Dentre os oito Objetivos de Desenvolvimento do Milênio estabelecidos pela ONU, está a redução pela metade, até 2015, da proporção de pessoas que não desfrutam desses recursos. Contudo, as projeções do RDH 2006 apontam que, no ritmo atual, o compromisso será atingido somente em 2016 no caso da água e em 2022 para o saneamento. A análise por região mostra ainda diferenças marcantes. A América Latina já cumpriu a meta da água e deve cumprir a de saneamento em 2013. A África Subsaariana, porém, só atingirá a meta da água em 2040 e a de esgoto em 2076.
No Brasil, aproximadamente 90% da população tem acesso à água potável, número semelhante ao de países com alto Índice de Desenvolvimento Humano, como Coréia do Sul (92%) e Cuba (91%). A taxa de atendimento da coleta de esgoto no país é de 75%, inferior à do Paraguai (80%) e à do México (79%). Os dados do PNUD mostram que ambos indicadores evoluíram entre 1990 e 2004 no Brasil, mas ratifica o peso da pobreza neste cenário, afirmando que os 20% mais ricos da população brasileira desfrutam de níveis de acesso a água e saneamento comparáveis ao de países ricos, enquanto os 20% mais pobres têm uma cobertura inferior à do Vietnã.
De acordo com o relatório, os investimentos necessários para atingir as metas dos Objetivos do Milênio são de cerca de US$ 10 bilhões por ano até 2015, o que corresponde de cinco a oito dias de despesas militares no mundo. “A Índia, por exemplo, gasta oito vezes mais da sua riqueza nacional em orçamentos militares do que em água e saneamento. O Paquistão gasta 47 vezes mais. A Etiópia, um dos países mais pobres do mundo e com uma das taxas de cobertura mais baixas (e algumas das taxas de mortalidade infantil por diarréia mais elevadas), ainda consegue mobilizar um orçamento militar quase 10 vezes superior ao da água e saneamento”, revela.
Mais do que uma questão de recursos e tecnologia, o subfinanciamento da área refletiria, assim, a falta de vontade política dos governos em colocar água e esgoto como prioridade. O RDH 2006 cita como exemplo a possibilidade de, em 2015, a Agência Espacial Norte-Americana (Nasa) enviar a Júpiter uma sonda espacial que investigará a composição de vários lagos de água salgada debaixo de superfícies de gelo daquele planeta.

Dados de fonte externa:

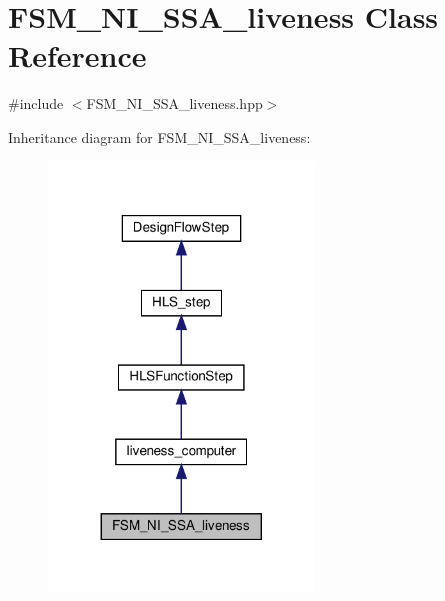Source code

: \hypertarget{classFSM__NI__SSA__liveness}{}\section{F\+S\+M\+\_\+\+N\+I\+\_\+\+S\+S\+A\+\_\+liveness Class Reference}
\label{classFSM__NI__SSA__liveness}


{\ttfamily \#include $<$F\+S\+M\+\_\+\+N\+I\+\_\+\+S\+S\+A\+\_\+liveness.\+hpp$>$}



Inheritance diagram for F\+S\+M\+\_\+\+N\+I\+\_\+\+S\+S\+A\+\_\+liveness\+:
\nopagebreak
\begin{figure}[H]
\begin{center}
\leavevmode
\includegraphics[width=200pt]{d4/d93/classFSM__NI__SSA__liveness__inherit__graph}
\end{center}
\end{figure}



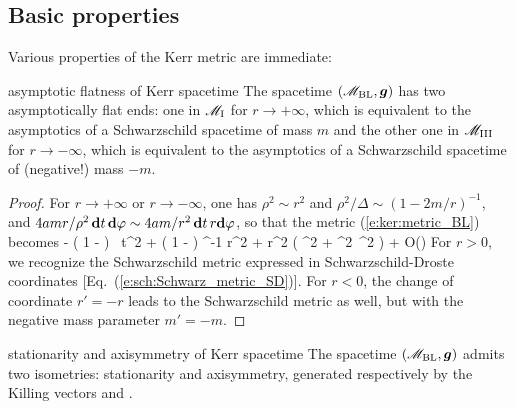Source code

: \subsection{Basic properties} \label{s:ker:basic_prop}

Various properties of the Kerr metric are immediate:

\begin{tprop}{asymptotic flatness of Kerr spacetime}{}
The spacetime $(\M_{\rm BL},\w{g})$ has two asymptotically flat ends: one in
$\M_{\rm I}$ for $r\rightarrow + \infty$, which is equivalent to the asymptotics
of a Schwarzschild spacetime of mass $m$ and the other one
in $\M_{\rm III}$ for $r\rightarrow - \infty$, which is equivalent to
the asymptotics of a Schwarzschild spacetime of (negative!) mass $-m$.
\end{tprop}

\begin{proof}
For $r\rightarrow+\infty$ or $r\rightarrow-\infty$, one has $\rho^2\sim r^2$ and
$\rho^2/\Delta \sim (1-2m/r)^{-1}$,
and $4 a m  r / \rho^2\,  \dd t\, \dd\ph \sim 4 a m/r^2 \,  \dd t\, r\dd\ph$,
so that the metric (\ref{e:ker:metric_BL}) becomes
\be \label{e:ker:asympt_metric}
      \simeq  - \left( 1 -  \right) \, \dd t^2
    + \left( 1 -  \right) ^{-1} \dd r^2
    + r^2 \left( \dd \th^2 + \sin^2\th  \, \dd \ph^2 \right)
    + O\left(\right)
\ee
For $r>0$, we recognize the Schwarzschild metric expressed
in Schwarzschild-Droste coordinates [Eq.~(\ref{e:sch:Schwarz_metric_SD})].
For $r<0$, the change of coordinate $r'=-r$ leads to the Schwarzschild metric
as well, but with the negative mass parameter $m'=-m$.
\end{proof}

\begin{tprop}{stationarity and axisymmetry of Kerr spacetime}{}
The spacetime $(\M_{\rm BL},\w{g})$ admits two isometries:
stationarity and axisymmetry, generated respectively by the Killing
vectors
\be \label{e:ker:def_xi_eta}
     \quad\mbox{and}\quad
    \encadre{\w{\eta} := \wpar_\ph}.
\ee
\end{tprop}

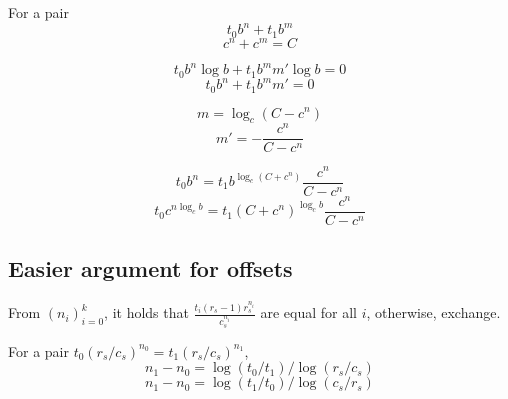 \documentclass{article}
\begin{document}
For a pair
\[ t_0 b^n + t_1 b^m \]
\[ c^n + c^m = C \]

\[ t_0 b^n \log b + t_1 b^m m' \log b = 0 \]
\[ t_0 b^n + t_1 b^m m' = 0 \]

\[ m = \log_c (C - c^n) \]
\[ m' = - \frac{c^n}{C - c^n} \]


\[ t_0 b^n = t_1 b^{\log_c (C + c^n)} \frac{c^n}{C - c^n} \]
\[ t_0 c^{n \log_c b} = t_1 (C + c^n)^{\log_c b} \frac{c^n}{C - c^n} \]


\subsection{Easier argument for offsets}
From $(n_i)_{i = 0}^k$, it holds that $\frac{t_i (r_s - 1) r_s^{n_i}}{c_s^{n_i}}$ are equal for all $i$,
otherwise, exchange.

For a pair $t_0 (r_s/c_s)^{n_0} = t_1 (r_s/c_s)^{n_1}$,
\[ n_1 - n_0 = \log(t_0/t_1) / \log(r_s/c_s) \]
\[ n_1 - n_0 = \log(t_1/t_0) / \log(c_s/r_s) \]
\end{document}
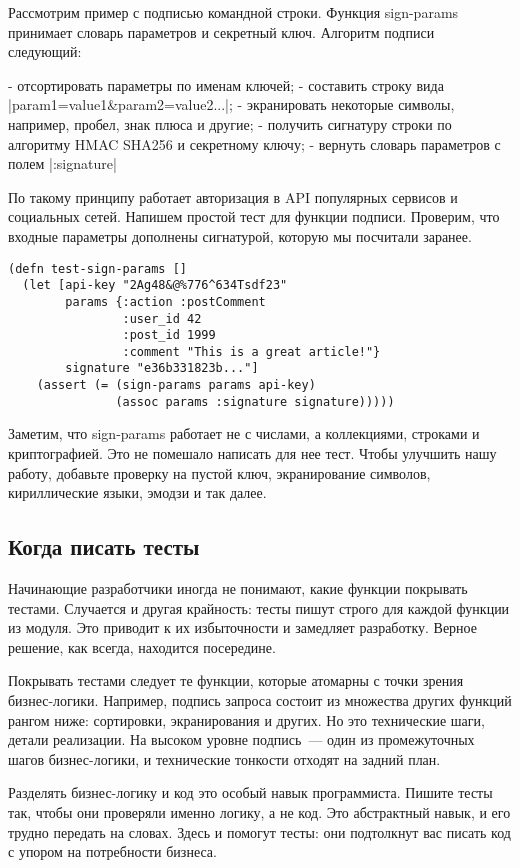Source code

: Рассмотрим пример с подписью командной строки. Функция sign-params принимает
словарь параметров и секретный ключ. Алгоритм подписи следующий:

- отсортировать параметры по именам ключей;
- составить строку вида \spverb|param1=value1&param2=value2...|;
- экранировать некоторые символы, например, пробел, знак плюса и другие;
- получить сигнатуру строки по алгоритму HMAC SHA256 и секретному ключу;
- вернуть словарь параметров с полем \spverb|:signature|

По такому принципу работает авторизация в API популярных сервисов и социальных
сетей. Напишем простой тест для функции подписи. Проверим, что входные параметры
дополнены сигнатурой, которую мы посчитали заранее.

\begin{verbatim}
(defn test-sign-params []
  (let [api-key "2Ag48&@%776^634Tsdf23"
        params {:action :postComment
                :user_id 42
                :post_id 1999
                :comment "This is a great article!"}
        signature "e36b331823b..."]
    (assert (= (sign-params params api-key)
               (assoc params :signature signature)))))
\end{verbatim}

Заметим, что sign-params работает не с числами, а коллекциями, строками и
криптографией. Это не помешало написать для нее тест. Чтобы улучшить нашу
работу, добавьте проверку на пустой ключ, экранирование символов, кириллические
языки, эмодзи и так далее.

\subsection{Когда писать тесты}

Начинающие разработчики иногда не понимают, какие функции покрывать
тестами. Случается и другая крайность: тесты пишут строго для каждой функции из
модуля. Это приводит к их избыточности и замедляет разработку. Верное решение,
как всегда, находится посередине.

Покрывать тестами следует те функции, которые атомарны с точки зрения
бизнес-логики. Например, подпись запроса состоит из множества других функций
рангом ниже: сортировки, экранирования и других. Но это технические шаги, детали
реализации. На высоком уровне подпись~--- один из промежуточных шагов
бизнес-логики, и технические тонкости отходят на задний план.

Разделять бизнес-логику и код это особый навык программиста. Пишите тесты так,
чтобы они проверяли именно логику, а не код. Это абстрактный навык, и его трудно
передать на словах. Здесь и помогут тесты: они подтолкнут вас писать код с
упором на потребности бизнеса.

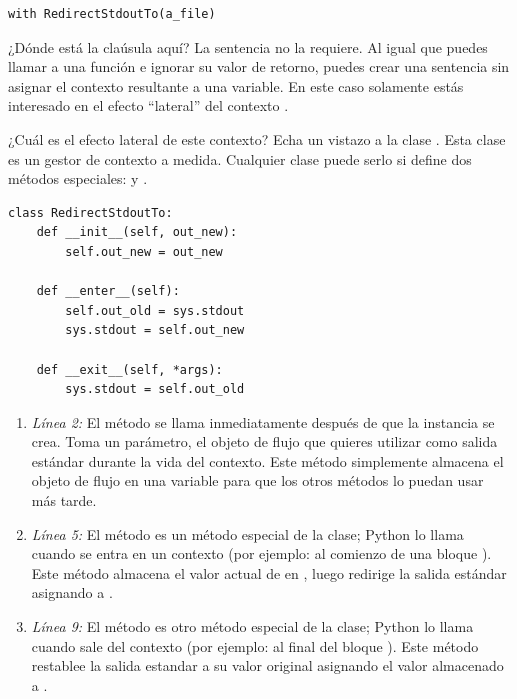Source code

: \noindent\begin{minipage}{\textwidth}
\begin{lstlisting}[mathescape=True]
with RedirectStdoutTo(a_file)
\end{lstlisting}
\end{minipage}

¿Dónde está la claúsula  aquí? La sentencia  no la requiere. Al igual que puedes llamar a una función e ignorar su valor de retorno, puedes crear una sentencia  sin asignar el contexto resultante a una variable. En este caso solamente estás interesado en el efecto ``lateral'' del contexto .

¿Cuál es el efecto lateral de este contexto? Echa un vistazo a la clase . Esta clase es un gestor de contexto a medida. Cualquier clase puede serlo si define dos métodos especiales:  y .

\noindent\begin{minipage}{\textwidth}
\begin{lstlisting}[mathescape=True]
class RedirectStdoutTo:
    def __init__(self, out_new):
        self.out_new = out_new

    def __enter__(self):
        self.out_old = sys.stdout
        sys.stdout = self.out_new

    def __exit__(self, *args):
        sys.stdout = self.out_old
\end{lstlisting}
\end{minipage}

\begin{enumerate}

\item \emph{Línea 2:} El método  se llama inmediatamente después de que la instancia se crea. Toma un parámetro, el objeto de flujo que quieres utilizar como salida estándar durante la vida del contexto. Este método simplemente almacena el objeto de flujo en una variable para que los otros métodos lo puedan usar más tarde.

\item \emph{Línea 5:} El método  es un método especial de la clase; Python lo llama cuando se entra en un contexto (por ejemplo: al comienzo de una bloque ). Este método almacena el valor actual de  en , luego redirige la salida estándar asignando  a .

\item \emph{Línea 9:} El método  es otro método especial de la clase; Python lo llama cuando sale del contexto (por ejemplo: al final del bloque ). Este método restablee la salida estandar a su valor original asignando el valor almacenado  a .

\end{enumerate}

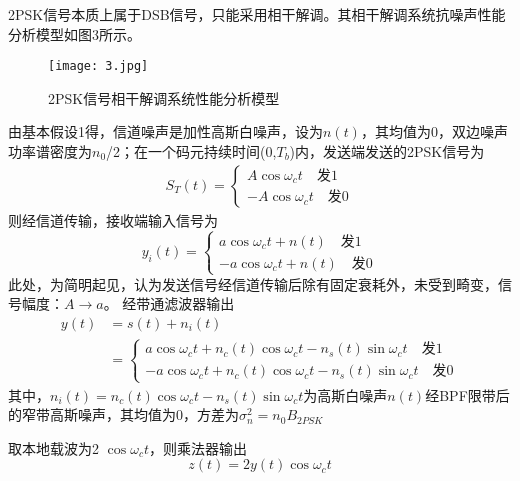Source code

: \documentclass[bwprint]{gmcmthesis}
\numberwithin{equation}{section}
\begin{document}
2PSK信号本质上属于DSB信号，只能采用相干解调。其相干解调系统抗噪声性能分析模型如图3所示。

\begin{figure}[htbp]
	\centering
	\texttt{[image: 3.jpg]}
	\caption{2PSK信号相干解调系统性能分析模型}
\end{figure}
由基本假设1得，信道噪声是加性高斯白噪声，设为$n(t)$，其均值为0，双边噪声功率谱密度为$n_{0}$/2；在一个码元持续时间(0,$T_{b}$)内，发送端发送的2PSK信号为
\begin{equation}
\begin{aligned}
S_{T}(t)=\left\{\begin{array}{c}{A \cos \omega_{c} t} \quad \mbox{发1} \\ {-A \cos \omega_{c} t}\quad \mbox{发0}\end{array}\right.
\end{aligned}
\end{equation}
则经信道传输，接收端输入信号为
\begin{equation}
y_{i}(t)=\left\{\begin{array}{c}{a \cos \omega_{c} t+n(t)} \quad \mbox{发1}\\ {-a \cos \omega_{c} t+n(t)}\quad \mbox{发0}\end{array}\right.
\end{equation}
此处，为简明起见，认为发送信号经信道传输后除有固定衰耗外，未受到畸变，信号幅度：$A\rightarrow a$。
经带通滤波器输出
\begin{equation}
\begin{aligned}
y(t)&=s(t)+n_{i}(t) \\ &=\left\{\begin{array}{c}{a \cos \omega_{c} t+n_{c}(t) \cos \omega_{c} t-n_{s}(t) \sin \omega_{c} t} \quad \mbox{发1}\\ {-a \cos \omega_{c} t+n_{c}(t) \cos \omega_{c} t-n_{s}(t) \sin \omega_{c} t}\quad \mbox{发0}\end{array}\right.
\end{aligned}
\end{equation}
其中，$n_{i}(t)=n_{c}(t) \cos \omega_{c} t-n_{s}(t) \sin \omega_{c} t$为高斯白噪声$n(t)$经BPF限带后的窄带高斯噪声，其均值为0，方差为$\sigma_{n}^{2}=n_{0} B_{2 P S K}$

取本地载波为2 $\cos \omega_{c} t$，则乘法器输出
\begin{equation}
z(t)=2 y(t) \cos \omega_{c} t\label{multiplierOutput}
\end{equation}
\end{document}
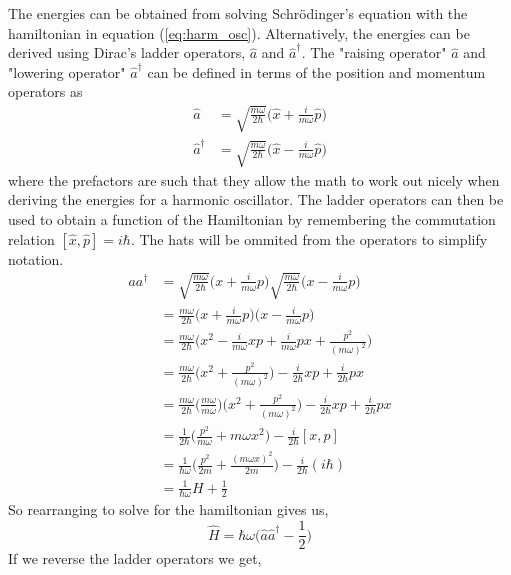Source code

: \documentclass{article}
\newcommand{\be}{\begin{equation}}
\newcommand{\ee}{\end{equation}}
\begin{document}
The energies can be obtained from solving Schr\"odinger's equation with the hamiltonian in equation (\ref{eq:harm_osc}).
Alternatively, the energies can be derived using Dirac's ladder operators, $\hat{a}$ and $\hat{a}^{\dagger}$.\cite{griffiths,shankar}
The "raising operator" $\hat{a}$ and "lowering operator" $\hat{a}^{\dagger}$ can be defined in terms of the position and momentum operators as
\be
  \begin{split}
    \hat{a} &= \sqrt{\frac{m \omega}{2 \hbar}} \Big( \hat{x} + \frac{i}{m \omega} \hat{p}\Big) \\
    \hat{a}^{\dagger} &= \sqrt{\frac{m \omega}{2 \hbar}} \Big( \hat{x} - \frac{i}{m \omega} \hat{p}\Big)
  \end{split}
\ee
where the prefactors are such that they allow the math to work out nicely when deriving the energies for a harmonic oscillator.
The ladder operators can then be used to obtain a function of the Hamiltonian by remembering the commutation relation $[\hat{x},\hat{p}] = i \hbar$. The hats will be ommited from the operators to simplify notation.
\be
  \begin{split}
    aa^{\dagger} &= \sqrt{\frac{m \omega}{2 \hbar}} \Big( x + \frac{i}{m \omega} p\Big) \sqrt{\frac{m \omega}{2 \hbar}} \Big( x - \frac{i}{m \omega} p\Big) \\
    &= \frac{m \omega}{2 \hbar} \Big( x + \frac{i}{m \omega} p\Big) \Big( x - \frac{i}{m \omega} p\Big) \\
    &= \frac{m \omega}{2 \hbar} \Big( x^2 - \frac{i}{m \omega}xp + \frac{i}{m \omega}px + \frac{p^2}{(m \omega)^2} \Big) \\
    &= \frac{m \omega}{2 \hbar} \Big( x^2 + \frac{p^2}{(m \omega)^2} \Big) - \frac{i}{2 \hbar}xp + \frac{i}{2 \hbar}px \\
    &= \frac{m \omega}{2 \hbar} \Big( \frac{m \omega}{m \omega} \Big) \Big( x^2 + \frac{p^2}{(m \omega)^2} \Big) - \frac{i}{2 \hbar}xp + \frac{i}{2 \hbar}px \\
    &= \frac{1}{2 \hbar} \Big( \frac{p^2}{m \omega} + m \omega x^2\Big) - \frac{i}{2 \hbar} [x,p] \\
    &= \frac{1}{\hbar \omega} \Big( \frac{p^2}{2m} + \frac{(m \omega x)^2}{2m}\Big) - \frac{i}{2 \hbar} (i \hbar) \\
    &= \frac{1}{\hbar \omega} H + \frac{1}{2}
  \end{split}
\ee
So rearranging to solve for the hamiltonian gives us,
\be \label{eq:h_plusminus}
  \hat{H} = \hbar \omega \Big( \hat{a} \hat{a}^{\dagger} - \frac{1}{2} \Big)
\ee
If we reverse the ladder operators we get,
\end{document}
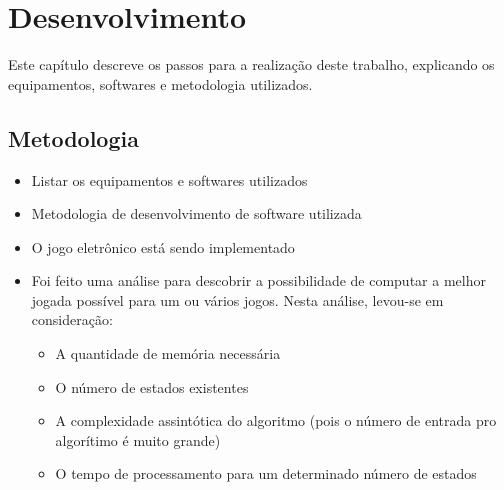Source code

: \chapter[Desenvolvimento]{Desenvolvimento}
\label{cha:desenvolvimento}
	Este capítulo descreve os passos para a realização deste trabalho, explicando os equipamentos, softwares e metodologia utilizados.

\section{Metodologia}\label{metodologia}

\label{sec:metodologia}

\begin{itemize}
\item
  Listar os equipamentos e softwares utilizados
\item
  Metodologia de desenvolvimento de software utilizada
\item
  O jogo eletrônico está sendo implementado
\item
  Foi feito uma análise para descobrir a possibilidade de computar a
  melhor jogada possível para um ou vários jogos. Nesta análise,
  levou-se em consideração:

  \begin{itemize}
  \tightlist
  \item
    A quantidade de memória necessária
  \item
    O número de estados existentes
  \item
    A complexidade assintótica do algoritmo (pois o número de entrada
    pro algorítimo é muito grande)
  \item
    O tempo de processamento para um determinado número de estados
  \end{itemize}
\end{itemize}
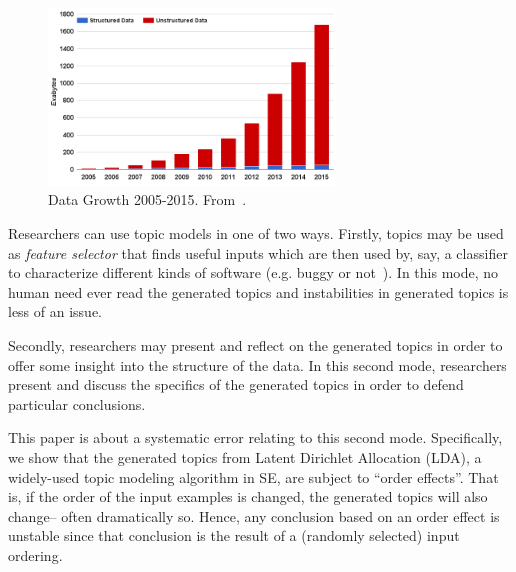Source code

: \documentclass[10pt,conference]{IEEEtran}
\theoremstyle{break}
\begin{document}


\begin{figure}[!b]
  \captionsetup{justification=centering}
  \includegraphics[width=3in]{./fig/data.png}
  \caption{Data Growth 2005-2015. From~\cite{nadkarni2014structured}.}
  \label{fig: data}
\end{figure}


\noindent
Researchers can use topic models in one of two ways.
Firstly,
topics may be used as {\em feature selector} that finds useful inputs
which are then used by, say, a classifier to characterize different kinds of software (e.g. buggy or not~\cite{chen2016topic}).
In this mode, no human need ever read the generated topics and instabilities
in generated topics is less of an issue.

Secondly, researchers may present and reflect on the generated topics in order to
  offer some insight into the structure of the data.  In this second mode,
  researchers present and discuss the specifics of the generated topics in order
  to defend particular conclusions.

  This paper is about a 
  systematic error relating to this second mode.
  Specifically, we show that the generated topics from Latent Dirichlet
  Allocation (LDA), a widely-used topic modeling algorithm in SE, are subject to
  ``order effects''.  That is, if the order of the input examples is changed,
  the generated topics will also change-- often dramatically so.  Hence, any
  conclusion based on an order effect is unstable since that conclusion is the
  result of a (randomly selected) input ordering. 
\end{document}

E observa: “A ironia que representa a despesa de milhões de dólares por parte da humanidade na exploração do potencial de vida em outros planetas seria imensa, e trágica, se, ao mesmo tempo, permitíssemos a destruição da vida e das capacidades humanas no planeta Terra por falta de tecnologias muito menos exigentes: a infra-estrutura para fornecer água potável e saneamento para todos”.
O relatório recomenda, assim, que os governos estabeleçam um mínimo de 1% do PIB para investir em água e saneamento, seguindo um plano nacional com estratégias bem definidas, para acelerar o progresso nessa área; e que também trabalhem para reverter a desigualdade social. Sugere, ainda, a criação de um Plano de Ação Global, liderado pelos países do G8, que concentre os esforços para a mobilização dos recursos e coloque a água e o saneamento no centro da agenda de desenvolvimento, partindo da premissa que a água é um direito humano básico. “Todos deveriam dispor de pelo menos 20 litros de água por dia, e as pessoas pobres deveriam obtê-la gratuitamente”, recomenda o PNUD.